Thursday, October 11, 2012

Hack! Hack! Hack!


     Hear that? It’s the sound of me hacking the heck out of my manuscript. It’s so hard to let those words go. Even harder now than when I worked in advertising. Copy was shorter back then. There didn’t seem to be as much at stake. An account person said, “Change this. Shorten that.” I was okay with it, aware from the first that my baby wasn’t really mine. As I’ve said before, many, many people are involved in cranking ads out. We have a term we use enthusiastically when the “collaboration” seems to have gone seriously awry. It’s called a clusterXXck. (C’mon, fill in the blank; this is a family blog.)

     In contrast, this baby is mine, all mine—and here I am slaughtering it! I’ve cut 9000 words so far. More edits are to come before my deadline of October 31. Hopefully I’ll have the perseverance to keep it up.

     Here’s a little secret. After the first one thousand, cutting words became almost fun. It’s like taking a sledgehammer to a wall. So cathartic. I realize now that my first pages were bogged down with boring backstory. On the bright side, writing it out wasn’t a waste of time because I needed to know all those things in order to cement my characters, and their history, firmly in my mind. But my readers didn’t, especially not in such detail.

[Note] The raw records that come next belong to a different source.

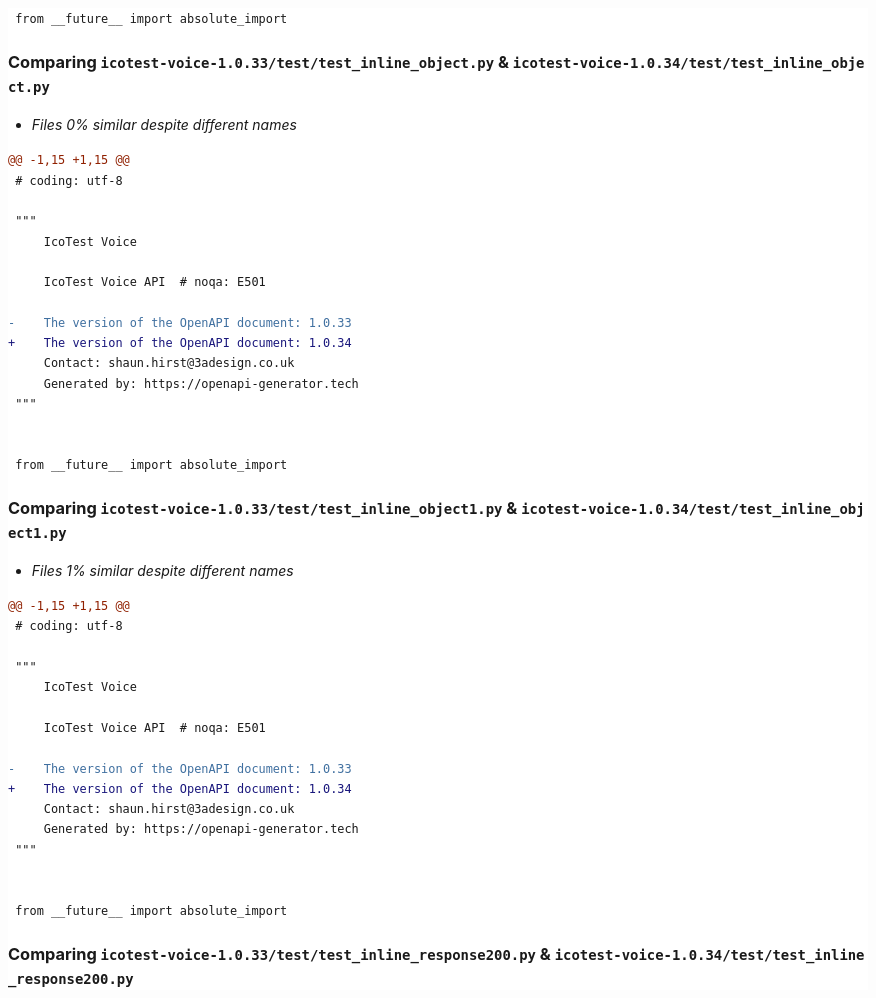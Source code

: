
 ```diff
 from __future__ import absolute_import
```

### Comparing `icotest-voice-1.0.33/test/test_inline_object.py` & `icotest-voice-1.0.34/test/test_inline_object.py`

 * *Files 0% similar despite different names*

```diff
@@ -1,15 +1,15 @@
 # coding: utf-8
 
 """
     IcoTest Voice
 
     IcoTest Voice API  # noqa: E501
 
-    The version of the OpenAPI document: 1.0.33
+    The version of the OpenAPI document: 1.0.34
     Contact: shaun.hirst@3adesign.co.uk
     Generated by: https://openapi-generator.tech
 """
 
 
 from __future__ import absolute_import
```

### Comparing `icotest-voice-1.0.33/test/test_inline_object1.py` & `icotest-voice-1.0.34/test/test_inline_object1.py`

 * *Files 1% similar despite different names*

```diff
@@ -1,15 +1,15 @@
 # coding: utf-8
 
 """
     IcoTest Voice
 
     IcoTest Voice API  # noqa: E501
 
-    The version of the OpenAPI document: 1.0.33
+    The version of the OpenAPI document: 1.0.34
     Contact: shaun.hirst@3adesign.co.uk
     Generated by: https://openapi-generator.tech
 """
 
 
 from __future__ import absolute_import
```

### Comparing `icotest-voice-1.0.33/test/test_inline_response200.py` & `icotest-voice-1.0.34/test/test_inline_response200.py`
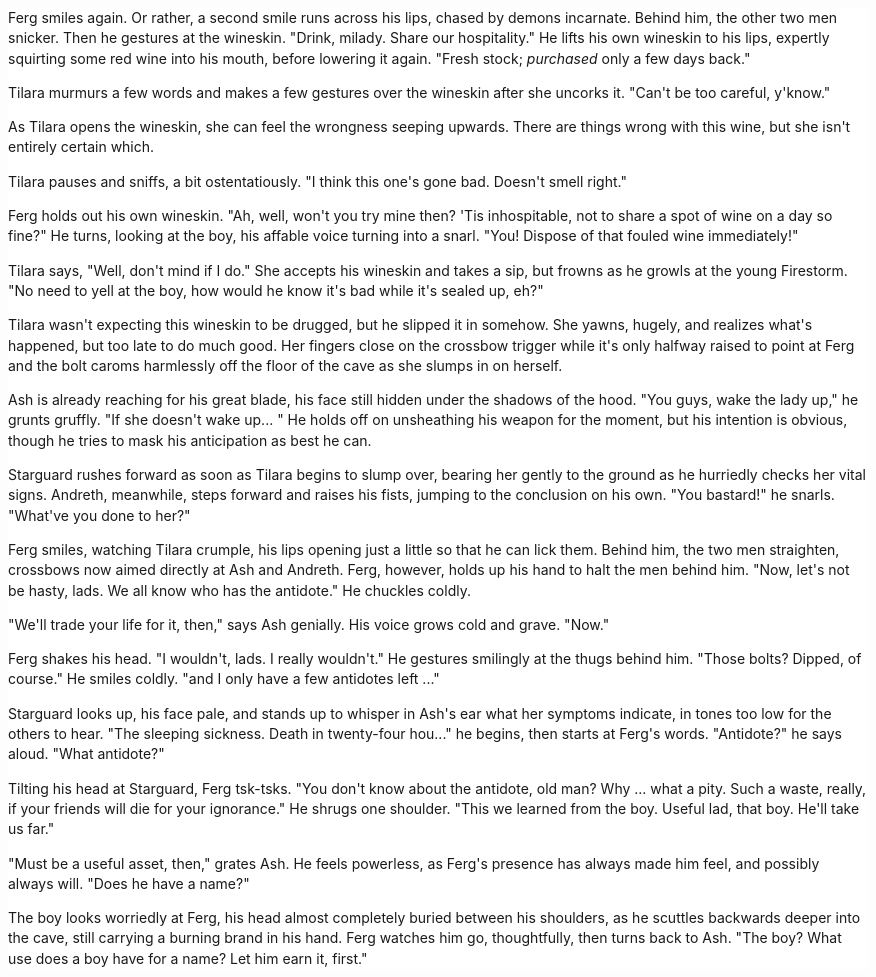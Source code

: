 Ferg smiles again. Or rather, a second smile runs across his lips, chased by demons incarnate. Behind him, the other two men snicker. Then he gestures at the wineskin. "Drink, milady. Share our hospitality." He lifts his own wineskin to his lips, expertly squirting some red wine into his mouth, before lowering it again. "Fresh stock; _purchased_ only a few days back."

Tilara murmurs a few words and makes a few gestures over the wineskin after she uncorks it. "Can't be too careful, y'know."

As Tilara opens the wineskin, she can feel the wrongness seeping upwards. There are things wrong with this wine, but she isn't entirely certain which.

Tilara pauses and sniffs, a bit ostentatiously. "I think this one's gone bad. Doesn't smell right."

Ferg holds out his own wineskin. "Ah, well, won't you try mine then? 'Tis inhospitable, not to share a spot of wine on a day so fine?" He turns, looking at the boy, his affable voice turning into a snarl. "You! Dispose of that fouled wine immediately!"

Tilara says, "Well, don't mind if I do." She accepts his wineskin and takes a sip, but frowns as he growls at the young Firestorm. "No need to yell at the boy, how would he know it's bad while it's sealed up, eh?"

Tilara wasn't expecting this wineskin to be drugged, but he slipped it in somehow. She yawns, hugely, and realizes what's happened, but too late to do much good. Her fingers close on the crossbow trigger while it's only halfway raised to point at Ferg and the bolt caroms harmlessly off the floor of the cave as she slumps in on herself.

Ash is already reaching for his great blade, his face still hidden under the shadows of the hood. "You guys, wake the lady up," he grunts gruffly. "If she doesn't wake up... " He holds off on unsheathing his weapon for the moment, but his intention is obvious, though he tries to mask his anticipation as best he can.

Starguard rushes forward as soon as Tilara begins to slump over, bearing her gently to the ground as he hurriedly checks her vital signs. Andreth, meanwhile, steps forward and raises his fists, jumping to the conclusion on his own. "You bastard!" he snarls. "What've you done to her?"

Ferg smiles, watching Tilara crumple, his lips opening just a little so that he can lick them. Behind him, the two men straighten, crossbows now aimed directly at Ash and Andreth. Ferg, however, holds up his hand to halt the men behind him. "Now, let's not be hasty, lads. We all know who has the antidote." He chuckles coldly.

"We'll trade your life for it, then," says Ash genially. His voice grows cold and grave. "Now."

Ferg shakes his head. "I wouldn't, lads. I really wouldn't." He gestures smilingly at the thugs behind him. "Those bolts? Dipped, of course." He smiles coldly. "and I only have a few antidotes left ..."

Starguard looks up, his face pale, and stands up to whisper in Ash's ear what her symptoms indicate, in tones too low for the others to hear. "The sleeping sickness. Death in twenty-four hou..." he begins, then starts at Ferg's words. "Antidote?" he says aloud. "What antidote?"

Tilting his head at Starguard, Ferg tsk-tsks. "You don't know about the antidote, old man? Why ... what a pity. Such a waste, really, if your friends will die for your ignorance." He shrugs one shoulder. "This we learned from the boy. Useful lad, that boy. He'll take us far."

"Must be a useful asset, then," grates Ash. He feels powerless, as Ferg's presence has always made him feel, and possibly always will. "Does he have a name?"

The boy looks worriedly at Ferg, his head almost completely buried between his shoulders, as he scuttles backwards deeper into the cave, still carrying a burning brand in his hand. Ferg watches him go, thoughtfully, then turns back to Ash. "The boy? What use does a boy have for a name? Let him earn it, first."

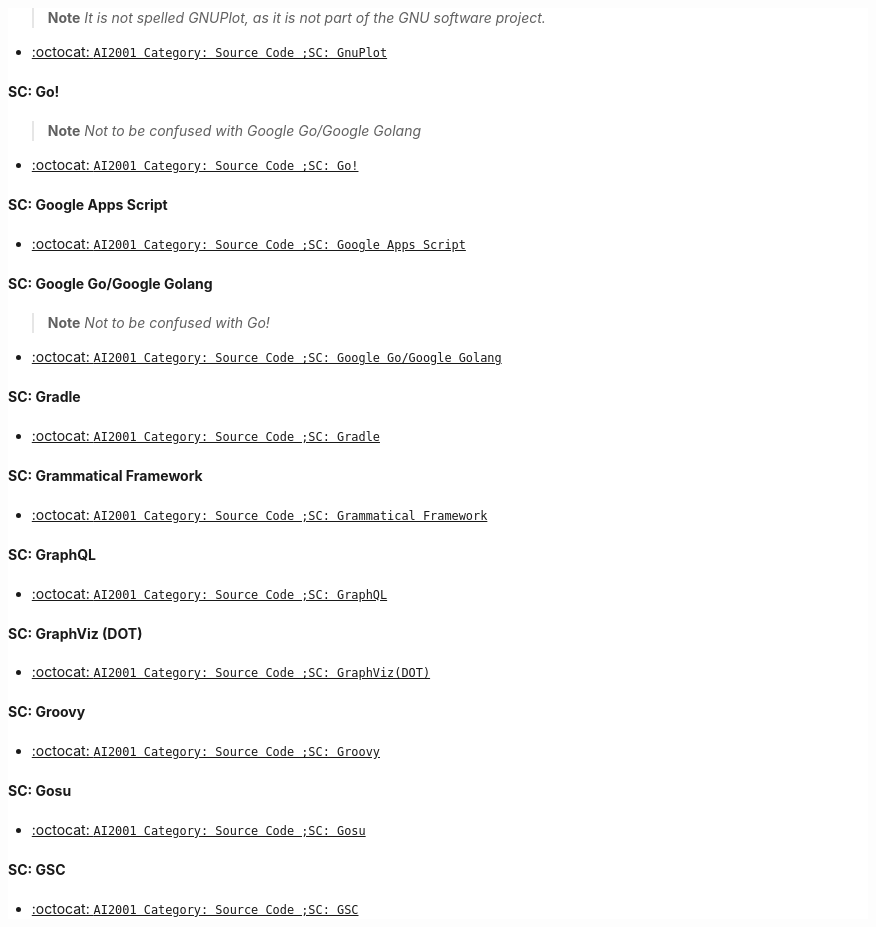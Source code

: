 > **Note** _It is not spelled GNUPlot, as it is not part of the GNU software project._

- [:octocat: `AI2001 Category: Source Code ;SC: GnuPlot`](https://github.com/seanpm2001/AI2001_Category-Source_Code-SC-GnuPlot/)

#### SC: Go!

> **Note** _Not to be confused with Google Go/Google Golang_

- [:octocat: `AI2001 Category: Source Code ;SC: Go!`](https://github.com/seanpm2001/AI2001_Category-Source_Code-SC-Go-/)

#### SC: Google Apps Script

- [:octocat: `AI2001 Category: Source Code ;SC: Google Apps Script`](https://github.com/seanpm2001/AI2001_Category-Source_Code-SC-Google-Apps-Script/)

#### SC: Google Go/Google Golang

> **Note** _Not to be confused with Go!_

- [:octocat: `AI2001 Category: Source Code ;SC: Google Go/Google Golang`](https://github.com/seanpm2001/AI2001_Category-Source_Code-SC-GoogleGo/)

#### SC: Gradle

- [:octocat: `AI2001 Category: Source Code ;SC: Gradle`](https://github.com/seanpm2001/AI2001_Category-Source_Code-SC-Gradle/)

#### SC: Grammatical Framework

- [:octocat: `AI2001 Category: Source Code ;SC: Grammatical Framework`](https://github.com/seanpm2001/AI2001_Category-Source_Code-SC-GrammaticalFramework/)

#### SC: GraphQL

- [:octocat: `AI2001 Category: Source Code ;SC: GraphQL`](https://github.com/seanpm2001/AI2001_Category-Source_Code-SC-GraphQL/)

#### SC: GraphViz (DOT)

- [:octocat: `AI2001 Category: Source Code ;SC: GraphViz(DOT)`](https://github.com/seanpm2001/AI2001_Category-Source_Code-SC-GraphVizDOT/)

#### SC: Groovy

- [:octocat: `AI2001 Category: Source Code ;SC: Groovy`](https://github.com/seanpm2001/AI2001_Category-Source_Code-SC-Groovy/)

#### SC: Gosu

- [:octocat: `AI2001 Category: Source Code ;SC: Gosu`](https://github.com/seanpm2001/AI2001_Category-Source_Code-SC-Gosu/)

#### SC: GSC

- [:octocat: `AI2001 Category: Source Code ;SC: GSC`](https://github.com/seanpm2001/AI2001_Category-Source_Code-SC-GSC/)
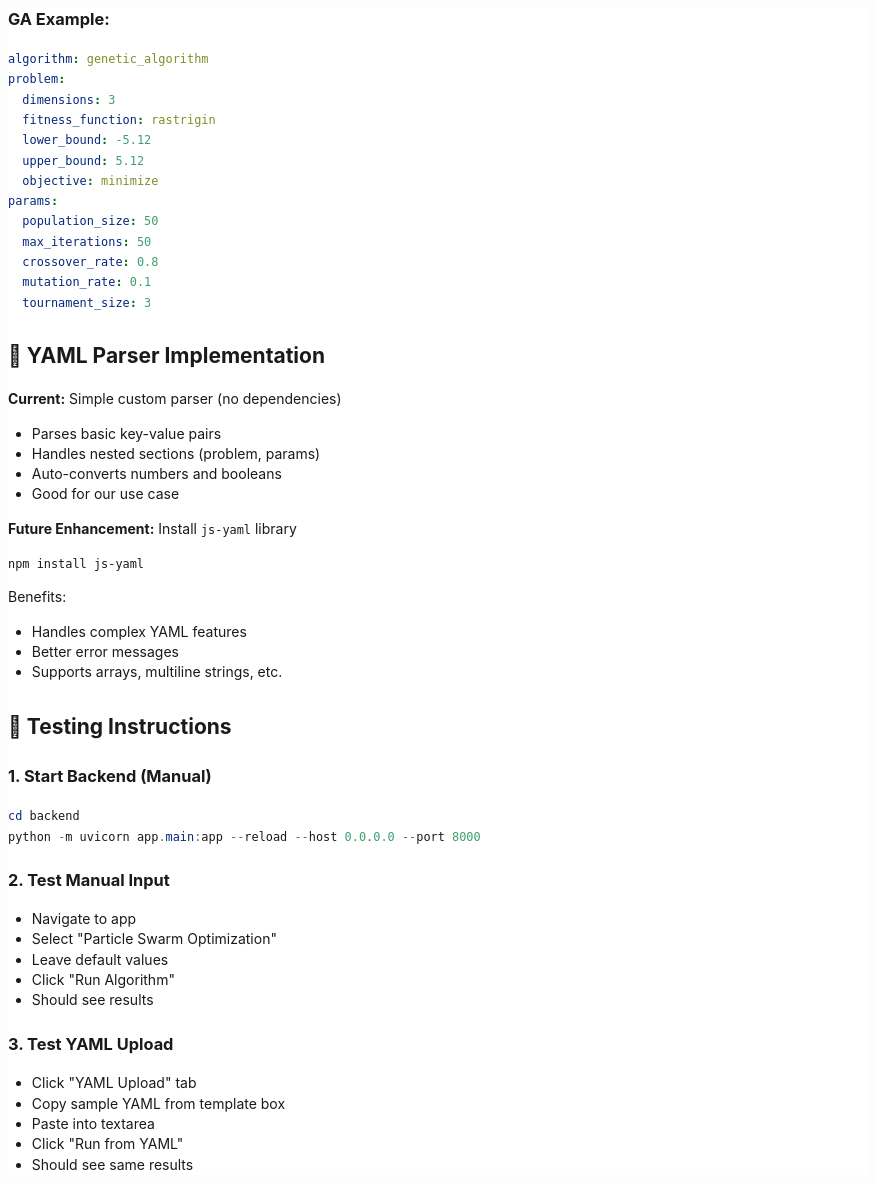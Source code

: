 ### GA Example:
```yaml
algorithm: genetic_algorithm
problem:
  dimensions: 3
  fitness_function: rastrigin
  lower_bound: -5.12
  upper_bound: 5.12
  objective: minimize
params:
  population_size: 50
  max_iterations: 50
  crossover_rate: 0.8
  mutation_rate: 0.1
  tournament_size: 3
```

## 🔧 YAML Parser Implementation

**Current:** Simple custom parser (no dependencies)
- Parses basic key-value pairs
- Handles nested sections (problem, params)
- Auto-converts numbers and booleans
- Good for our use case

**Future Enhancement:** Install `js-yaml` library
```bash
npm install js-yaml
```
Benefits:
- Handles complex YAML features
- Better error messages
- Supports arrays, multiline strings, etc.

## 🚀 Testing Instructions

### 1. Start Backend (Manual)
```powershell
cd backend
python -m uvicorn app.main:app --reload --host 0.0.0.0 --port 8000
```

### 2. Test Manual Input
- Navigate to app
- Select "Particle Swarm Optimization"
- Leave default values
- Click "Run Algorithm"
- Should see results

### 3. Test YAML Upload
- Click "YAML Upload" tab
- Copy sample YAML from template box
- Paste into textarea
- Click "Run from YAML"
- Should see same results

     Think of it as a CIA operation. In novels, everything is on a strictly need-to-know basis. Ironically, some of what I removed from the info-laden beginning is materializing further on in the story—usually in dialogue. I’m noticing that the things that reappear are points vital to the story. Everything else has the sense to stay where it belongs, in the outline that’s for my eyes only.
     Aside from initiating the carnage, I don’t feel like I have too much input. Everything is kind of falling into place. It has been a liberating exercise and one that I recommend. So, save a backup of your original, and then hack away. You can always revert to the prior draft, but I bet you won’t.

     Before I go back to my demolition project, I leave you with Florence, and urge you, dear writers, to hack with wild abandon. Like machines. Take that manuscript and shake it out.